◆ **YOUR INSTRUCTIONS**: Using the records below, transcribe word for word the stretch from the line that contains "give the land." through the line that contains "poured oil thereon.", both end lines included, and nothing else.

◆ **DATA SHOWN**:
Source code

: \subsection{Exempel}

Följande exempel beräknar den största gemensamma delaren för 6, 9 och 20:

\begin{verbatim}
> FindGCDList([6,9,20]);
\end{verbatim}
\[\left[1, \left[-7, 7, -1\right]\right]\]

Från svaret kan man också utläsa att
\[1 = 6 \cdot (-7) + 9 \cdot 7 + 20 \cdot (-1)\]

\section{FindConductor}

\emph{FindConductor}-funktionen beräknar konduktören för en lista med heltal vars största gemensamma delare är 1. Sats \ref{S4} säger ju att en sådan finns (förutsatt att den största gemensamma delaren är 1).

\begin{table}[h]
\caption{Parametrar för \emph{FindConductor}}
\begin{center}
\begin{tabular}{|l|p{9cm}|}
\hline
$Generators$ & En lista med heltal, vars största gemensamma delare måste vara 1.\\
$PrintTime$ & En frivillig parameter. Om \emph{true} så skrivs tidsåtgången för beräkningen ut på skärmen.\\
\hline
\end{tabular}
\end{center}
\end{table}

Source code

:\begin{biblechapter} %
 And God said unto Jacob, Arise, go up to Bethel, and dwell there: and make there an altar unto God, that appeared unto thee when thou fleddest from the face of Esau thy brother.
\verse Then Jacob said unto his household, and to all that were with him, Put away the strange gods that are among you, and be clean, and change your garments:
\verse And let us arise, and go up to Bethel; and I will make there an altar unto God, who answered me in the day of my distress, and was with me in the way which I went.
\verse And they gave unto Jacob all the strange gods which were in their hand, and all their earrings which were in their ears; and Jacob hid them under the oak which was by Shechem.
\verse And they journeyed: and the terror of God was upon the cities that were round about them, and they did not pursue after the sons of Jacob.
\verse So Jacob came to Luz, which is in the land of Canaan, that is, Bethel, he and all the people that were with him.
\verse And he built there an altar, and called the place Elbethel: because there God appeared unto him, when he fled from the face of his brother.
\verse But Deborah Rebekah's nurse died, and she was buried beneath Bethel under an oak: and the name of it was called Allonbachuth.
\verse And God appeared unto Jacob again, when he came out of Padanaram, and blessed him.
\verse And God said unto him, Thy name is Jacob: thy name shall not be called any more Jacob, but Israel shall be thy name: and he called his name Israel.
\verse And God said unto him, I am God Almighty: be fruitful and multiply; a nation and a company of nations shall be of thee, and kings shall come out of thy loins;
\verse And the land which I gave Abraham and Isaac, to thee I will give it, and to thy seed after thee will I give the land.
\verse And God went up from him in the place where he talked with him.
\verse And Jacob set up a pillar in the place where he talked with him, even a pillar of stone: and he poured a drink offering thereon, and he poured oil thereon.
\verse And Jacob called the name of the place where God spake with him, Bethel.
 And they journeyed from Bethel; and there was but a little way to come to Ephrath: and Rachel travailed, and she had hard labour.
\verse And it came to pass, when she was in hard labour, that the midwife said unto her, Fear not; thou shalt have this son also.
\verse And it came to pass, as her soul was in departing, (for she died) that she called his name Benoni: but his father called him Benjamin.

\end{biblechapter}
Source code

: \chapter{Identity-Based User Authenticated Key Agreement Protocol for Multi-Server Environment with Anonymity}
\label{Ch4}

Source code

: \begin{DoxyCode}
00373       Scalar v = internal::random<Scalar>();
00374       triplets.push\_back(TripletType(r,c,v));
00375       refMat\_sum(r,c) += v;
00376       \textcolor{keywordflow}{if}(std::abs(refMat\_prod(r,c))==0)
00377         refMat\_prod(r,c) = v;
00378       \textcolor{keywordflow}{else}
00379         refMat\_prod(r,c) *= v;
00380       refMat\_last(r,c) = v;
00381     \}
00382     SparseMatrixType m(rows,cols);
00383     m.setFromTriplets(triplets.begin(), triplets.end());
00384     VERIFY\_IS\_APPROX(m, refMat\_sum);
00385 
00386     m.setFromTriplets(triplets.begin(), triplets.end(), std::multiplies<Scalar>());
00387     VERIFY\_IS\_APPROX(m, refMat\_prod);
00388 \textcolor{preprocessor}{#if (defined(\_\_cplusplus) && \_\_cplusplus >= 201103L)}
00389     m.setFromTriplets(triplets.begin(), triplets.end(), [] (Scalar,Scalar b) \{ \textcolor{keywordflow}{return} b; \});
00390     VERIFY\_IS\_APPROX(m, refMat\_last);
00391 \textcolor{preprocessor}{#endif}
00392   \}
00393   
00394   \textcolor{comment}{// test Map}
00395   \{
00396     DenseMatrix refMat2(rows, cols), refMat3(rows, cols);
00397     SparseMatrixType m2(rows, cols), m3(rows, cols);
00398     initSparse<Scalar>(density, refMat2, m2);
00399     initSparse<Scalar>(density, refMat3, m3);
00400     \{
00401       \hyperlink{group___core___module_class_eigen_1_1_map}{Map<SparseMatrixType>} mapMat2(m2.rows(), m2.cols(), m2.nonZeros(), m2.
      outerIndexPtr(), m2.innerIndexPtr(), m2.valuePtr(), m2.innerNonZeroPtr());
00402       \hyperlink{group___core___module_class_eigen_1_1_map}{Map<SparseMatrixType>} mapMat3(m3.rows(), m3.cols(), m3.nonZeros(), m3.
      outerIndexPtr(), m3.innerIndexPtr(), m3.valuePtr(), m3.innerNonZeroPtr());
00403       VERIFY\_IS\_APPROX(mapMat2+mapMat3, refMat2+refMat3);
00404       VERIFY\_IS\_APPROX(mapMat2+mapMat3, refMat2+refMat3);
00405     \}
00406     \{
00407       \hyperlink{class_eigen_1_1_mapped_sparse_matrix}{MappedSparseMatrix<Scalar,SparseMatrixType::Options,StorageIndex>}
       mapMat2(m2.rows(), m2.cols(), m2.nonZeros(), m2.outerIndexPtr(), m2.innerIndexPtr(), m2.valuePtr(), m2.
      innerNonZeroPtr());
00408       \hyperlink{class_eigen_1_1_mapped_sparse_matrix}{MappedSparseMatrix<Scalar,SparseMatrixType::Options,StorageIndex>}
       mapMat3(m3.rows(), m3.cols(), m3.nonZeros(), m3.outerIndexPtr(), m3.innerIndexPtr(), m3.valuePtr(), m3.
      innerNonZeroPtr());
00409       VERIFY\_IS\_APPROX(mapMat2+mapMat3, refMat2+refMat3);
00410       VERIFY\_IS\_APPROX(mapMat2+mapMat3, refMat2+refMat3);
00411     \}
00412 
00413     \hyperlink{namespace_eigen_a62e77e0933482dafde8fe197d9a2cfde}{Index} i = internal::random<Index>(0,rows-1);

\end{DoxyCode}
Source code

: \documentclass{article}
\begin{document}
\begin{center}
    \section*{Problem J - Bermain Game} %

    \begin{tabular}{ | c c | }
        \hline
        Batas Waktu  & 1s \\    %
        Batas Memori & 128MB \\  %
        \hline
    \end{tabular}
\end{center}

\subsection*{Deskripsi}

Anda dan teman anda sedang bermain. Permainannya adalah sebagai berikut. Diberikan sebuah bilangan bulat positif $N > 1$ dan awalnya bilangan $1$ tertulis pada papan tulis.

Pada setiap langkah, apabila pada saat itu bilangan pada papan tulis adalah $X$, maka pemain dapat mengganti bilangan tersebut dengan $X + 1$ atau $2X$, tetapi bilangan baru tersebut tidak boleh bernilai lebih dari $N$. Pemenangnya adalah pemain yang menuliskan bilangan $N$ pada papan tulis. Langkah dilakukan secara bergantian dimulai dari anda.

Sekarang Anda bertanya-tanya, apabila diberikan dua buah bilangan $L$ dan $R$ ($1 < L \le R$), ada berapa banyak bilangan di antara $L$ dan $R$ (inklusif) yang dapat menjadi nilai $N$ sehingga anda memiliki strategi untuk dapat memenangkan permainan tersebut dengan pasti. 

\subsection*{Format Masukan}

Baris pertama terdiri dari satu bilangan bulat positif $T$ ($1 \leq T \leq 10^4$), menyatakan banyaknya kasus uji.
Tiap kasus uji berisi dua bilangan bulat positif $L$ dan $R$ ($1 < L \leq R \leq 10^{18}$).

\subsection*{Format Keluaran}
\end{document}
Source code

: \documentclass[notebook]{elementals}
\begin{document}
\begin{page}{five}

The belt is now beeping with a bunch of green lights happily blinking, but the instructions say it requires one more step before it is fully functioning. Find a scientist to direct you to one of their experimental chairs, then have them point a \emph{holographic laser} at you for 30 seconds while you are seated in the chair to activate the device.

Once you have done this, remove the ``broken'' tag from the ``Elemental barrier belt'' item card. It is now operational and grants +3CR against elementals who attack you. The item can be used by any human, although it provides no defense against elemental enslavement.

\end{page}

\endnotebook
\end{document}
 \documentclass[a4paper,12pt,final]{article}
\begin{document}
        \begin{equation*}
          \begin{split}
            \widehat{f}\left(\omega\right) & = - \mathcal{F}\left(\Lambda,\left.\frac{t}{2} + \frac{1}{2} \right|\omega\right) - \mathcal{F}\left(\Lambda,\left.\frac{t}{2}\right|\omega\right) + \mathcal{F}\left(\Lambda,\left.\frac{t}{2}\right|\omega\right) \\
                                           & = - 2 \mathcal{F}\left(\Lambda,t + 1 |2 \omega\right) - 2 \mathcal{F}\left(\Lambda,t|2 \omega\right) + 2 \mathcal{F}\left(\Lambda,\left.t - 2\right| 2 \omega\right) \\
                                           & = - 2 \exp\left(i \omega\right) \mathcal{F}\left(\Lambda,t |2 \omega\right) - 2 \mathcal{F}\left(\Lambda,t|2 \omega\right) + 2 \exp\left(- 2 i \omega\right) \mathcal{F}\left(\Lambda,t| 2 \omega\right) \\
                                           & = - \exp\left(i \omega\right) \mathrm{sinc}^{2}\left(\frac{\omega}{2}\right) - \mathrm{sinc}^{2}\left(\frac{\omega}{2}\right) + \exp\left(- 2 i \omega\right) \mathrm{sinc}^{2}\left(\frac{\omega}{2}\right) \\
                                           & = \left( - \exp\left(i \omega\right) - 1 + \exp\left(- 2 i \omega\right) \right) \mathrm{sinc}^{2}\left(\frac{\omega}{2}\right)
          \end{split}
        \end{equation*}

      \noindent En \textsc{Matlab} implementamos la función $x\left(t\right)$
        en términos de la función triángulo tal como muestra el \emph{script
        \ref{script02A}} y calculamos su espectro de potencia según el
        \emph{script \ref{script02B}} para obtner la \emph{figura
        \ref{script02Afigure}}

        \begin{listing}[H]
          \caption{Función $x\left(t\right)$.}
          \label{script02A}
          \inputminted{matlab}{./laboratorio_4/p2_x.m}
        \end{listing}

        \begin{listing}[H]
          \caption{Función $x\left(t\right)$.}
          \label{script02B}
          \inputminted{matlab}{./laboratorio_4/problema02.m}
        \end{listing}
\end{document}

◆ **EXERCISE RESULT**:
\verse And the land which I gave Abraham and Isaac, to thee I will give it, and to thy seed after thee will I give the land.
\verse And God went up from him in the place where he talked with him.
\verse And Jacob set up a pillar in the place where he talked with him, even a pillar of stone: and he poured a drink offering thereon, and he poured oil thereon.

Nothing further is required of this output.